[Collected data]
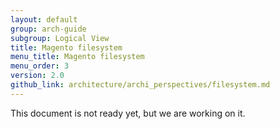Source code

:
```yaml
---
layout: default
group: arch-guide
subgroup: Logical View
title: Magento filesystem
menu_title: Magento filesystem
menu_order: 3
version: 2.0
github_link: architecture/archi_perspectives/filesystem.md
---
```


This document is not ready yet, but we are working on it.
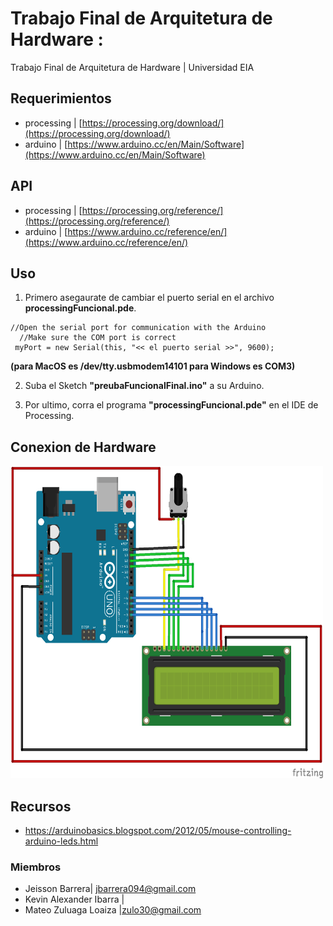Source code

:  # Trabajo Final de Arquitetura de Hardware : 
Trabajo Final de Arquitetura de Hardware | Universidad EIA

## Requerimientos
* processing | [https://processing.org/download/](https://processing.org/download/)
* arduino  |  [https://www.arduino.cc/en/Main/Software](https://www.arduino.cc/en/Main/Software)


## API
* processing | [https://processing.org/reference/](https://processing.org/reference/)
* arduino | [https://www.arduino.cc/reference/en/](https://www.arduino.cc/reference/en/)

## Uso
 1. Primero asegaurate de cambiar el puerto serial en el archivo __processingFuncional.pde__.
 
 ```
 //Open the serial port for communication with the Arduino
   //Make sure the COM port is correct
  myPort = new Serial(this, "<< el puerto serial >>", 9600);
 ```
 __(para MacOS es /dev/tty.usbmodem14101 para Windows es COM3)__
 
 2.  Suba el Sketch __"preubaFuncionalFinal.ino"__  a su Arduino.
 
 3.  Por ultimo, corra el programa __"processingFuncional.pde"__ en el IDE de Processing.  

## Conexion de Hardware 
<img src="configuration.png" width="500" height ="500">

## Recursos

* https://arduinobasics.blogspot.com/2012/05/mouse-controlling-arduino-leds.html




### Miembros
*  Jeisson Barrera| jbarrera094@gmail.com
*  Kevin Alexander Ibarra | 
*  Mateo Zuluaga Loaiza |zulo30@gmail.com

[WORK ORDER] Word for word, write out the lines from the top of the records above down to the line holding "Trabajo Final de Arquitetura de Hardware |", inclusive, but not the pictures.

[WRITTEN RESPONSE]
Source code

:
```yaml
---
layout: default
group: arch-guide
subgroup: Logical View
title: Magento filesystem
menu_title: Magento filesystem
menu_order: 3
version: 2.0
github_link: architecture/archi_perspectives/filesystem.md
---
```


This document is not ready yet, but we are working on it.
Source code

:  # Trabajo Final de Arquitetura de Hardware : 
Trabajo Final de Arquitetura de Hardware | Universidad EIA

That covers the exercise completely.